I don’t know, can meditation fix everything? Sometimes it just feels good to cry.

I know it makes me sad, but I can’t help listening to Bon Iver. I am ecstatic and filled with sorrow all at once.

Another song I probably shouldn’t be listening to, but I ❤ Band of Horses…

So this part term I took a class all about Gandhi. It was awesome, I learned so much about him and his movement and motivations that I had not  known before. One of my favorite passages from his autobiography that I just have to share which I completely agree with:

“The importance of vows grew upon me more clearly than ever before. I realized that a vow, far from closing the door to real freedom, opened it. Up to this time I had not met with success because the will had been lacking, because I had had no faith in myself, no faith in the grace of God, and therefore, my mind had been tossed on the boisterous sea of doubt.

I realized that in refusing to take a vow man was drawn into temptation, and that to be bound by a vow was like a passage from libertin-ism to a real monogamous marriage. ‘I believe in effort, I do not want to blind myself with vows,’ is the mentality of weakness and betrays a subtle desire for the thing to be avoided. Or where can be the difficulty in making a final decision?

I vow to flee from the serpent which I know will bite me, I do not simply make an effort to flee from him. I know that mere effort may mean certain death. Mere effort means ignorance of the certain fact that the serpent is bound to kill me. The fact, therefore, that I could rest content with an effort only, means that I have not yet clearly realized the necessity of definite action.

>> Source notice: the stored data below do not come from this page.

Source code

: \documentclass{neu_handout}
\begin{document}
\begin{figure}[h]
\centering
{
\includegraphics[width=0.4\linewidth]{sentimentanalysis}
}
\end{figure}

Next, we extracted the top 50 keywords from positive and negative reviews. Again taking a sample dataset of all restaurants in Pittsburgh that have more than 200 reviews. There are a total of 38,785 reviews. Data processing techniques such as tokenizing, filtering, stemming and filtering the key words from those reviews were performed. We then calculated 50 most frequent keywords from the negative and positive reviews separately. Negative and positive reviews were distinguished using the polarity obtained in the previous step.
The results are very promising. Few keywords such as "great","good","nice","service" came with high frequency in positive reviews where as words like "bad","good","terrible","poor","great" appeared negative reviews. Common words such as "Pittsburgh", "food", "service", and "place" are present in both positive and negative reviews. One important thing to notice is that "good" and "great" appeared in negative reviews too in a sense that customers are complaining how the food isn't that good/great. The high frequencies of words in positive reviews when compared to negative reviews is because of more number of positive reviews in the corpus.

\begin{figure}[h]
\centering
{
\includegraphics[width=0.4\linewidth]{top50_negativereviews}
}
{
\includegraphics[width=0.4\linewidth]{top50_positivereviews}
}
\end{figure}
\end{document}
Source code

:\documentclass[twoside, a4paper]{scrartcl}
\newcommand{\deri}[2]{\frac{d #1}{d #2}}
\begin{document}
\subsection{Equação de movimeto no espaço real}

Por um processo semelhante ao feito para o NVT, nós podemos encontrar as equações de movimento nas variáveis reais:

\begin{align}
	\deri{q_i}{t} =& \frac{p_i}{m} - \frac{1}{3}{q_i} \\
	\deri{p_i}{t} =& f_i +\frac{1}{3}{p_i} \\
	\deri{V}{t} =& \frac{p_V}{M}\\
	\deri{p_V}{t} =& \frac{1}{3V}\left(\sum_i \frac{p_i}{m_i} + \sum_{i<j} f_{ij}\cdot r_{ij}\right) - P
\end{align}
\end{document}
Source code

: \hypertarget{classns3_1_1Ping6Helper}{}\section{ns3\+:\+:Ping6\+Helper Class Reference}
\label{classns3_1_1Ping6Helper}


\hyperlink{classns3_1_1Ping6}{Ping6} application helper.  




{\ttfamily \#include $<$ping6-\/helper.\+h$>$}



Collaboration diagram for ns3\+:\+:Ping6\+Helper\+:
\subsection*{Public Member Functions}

‘But supposing my views are changed in the future, how can I bind myself by a vow?’ Such a doubt often deters us. But that doubt also betrays a lack of clear perception that a particular thing must be renounced. That is is why Nishkulanand has sung: ‘Renunciation without aversion is not lasting.’ Where therefore the desire is gone, a vow of renunciation is the natural and inevitable fruit.”

I had a good friend tell me these things as well, now I really understand. I felt like I had an unfair advantage in this class. already understand what it means to follow a dharma, a spiritual path and I understand the Indian culture. Discussions were pretty fun. A group of college kids discussion karma, dharma, renunciation, commitment, spiritual practice and much more. Pretty cool.

 

There is no sweetness like the soul

These last few days have been slightly excruciating. It is finals week so I’ve had the stress of doing well on my exams and final papers to deal with as well as being just emotional. I’ve been studying a lot, but I can’t help feeling anxious all the time.

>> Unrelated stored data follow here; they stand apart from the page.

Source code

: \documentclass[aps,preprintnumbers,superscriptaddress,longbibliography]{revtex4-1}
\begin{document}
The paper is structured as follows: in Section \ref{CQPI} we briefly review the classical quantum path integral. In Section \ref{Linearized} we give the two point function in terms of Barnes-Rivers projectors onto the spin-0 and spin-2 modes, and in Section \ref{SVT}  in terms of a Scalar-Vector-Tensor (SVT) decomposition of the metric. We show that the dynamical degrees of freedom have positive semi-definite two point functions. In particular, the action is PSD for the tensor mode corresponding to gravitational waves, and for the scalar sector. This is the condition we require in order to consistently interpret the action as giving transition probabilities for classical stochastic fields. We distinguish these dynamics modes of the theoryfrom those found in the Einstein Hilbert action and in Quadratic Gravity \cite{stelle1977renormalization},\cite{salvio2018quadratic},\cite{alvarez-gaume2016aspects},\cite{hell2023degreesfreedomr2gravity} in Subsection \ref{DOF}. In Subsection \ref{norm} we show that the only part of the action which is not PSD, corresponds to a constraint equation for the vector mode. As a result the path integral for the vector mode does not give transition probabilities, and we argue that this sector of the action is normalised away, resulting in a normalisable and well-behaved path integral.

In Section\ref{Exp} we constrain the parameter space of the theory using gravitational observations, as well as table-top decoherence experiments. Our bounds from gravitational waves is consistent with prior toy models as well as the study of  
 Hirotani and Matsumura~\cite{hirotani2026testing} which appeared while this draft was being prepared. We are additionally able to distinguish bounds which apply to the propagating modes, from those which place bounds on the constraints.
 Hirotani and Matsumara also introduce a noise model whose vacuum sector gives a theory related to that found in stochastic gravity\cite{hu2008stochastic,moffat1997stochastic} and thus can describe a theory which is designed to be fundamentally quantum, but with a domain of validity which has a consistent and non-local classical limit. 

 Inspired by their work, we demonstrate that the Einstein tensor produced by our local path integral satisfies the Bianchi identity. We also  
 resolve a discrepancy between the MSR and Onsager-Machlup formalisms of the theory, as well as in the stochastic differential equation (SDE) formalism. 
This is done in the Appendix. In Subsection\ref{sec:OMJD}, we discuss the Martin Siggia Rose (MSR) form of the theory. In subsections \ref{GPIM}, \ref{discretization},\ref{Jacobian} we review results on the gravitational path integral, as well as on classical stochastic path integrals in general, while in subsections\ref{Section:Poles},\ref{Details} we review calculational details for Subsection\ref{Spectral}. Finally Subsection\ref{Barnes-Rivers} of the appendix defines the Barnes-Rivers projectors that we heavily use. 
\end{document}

Last night I went for a run around 11pm at school. It was a warm night. I climbed over the fence to the racing track at school and started running laps to calm myself down. I was feeling very emotional and could have gone and hid in a corner and cried. I don’t want to wallow anymore. I will not wallow anymore. I didn’t feel motivated to do much, but I could run. I kept running until I didn’t have the energy to be upset anymore. I collapsed on the damp grass and stared at the stars and reminded myself that I am just a small being in the universe. My emotions are insignificant in this grand play of life.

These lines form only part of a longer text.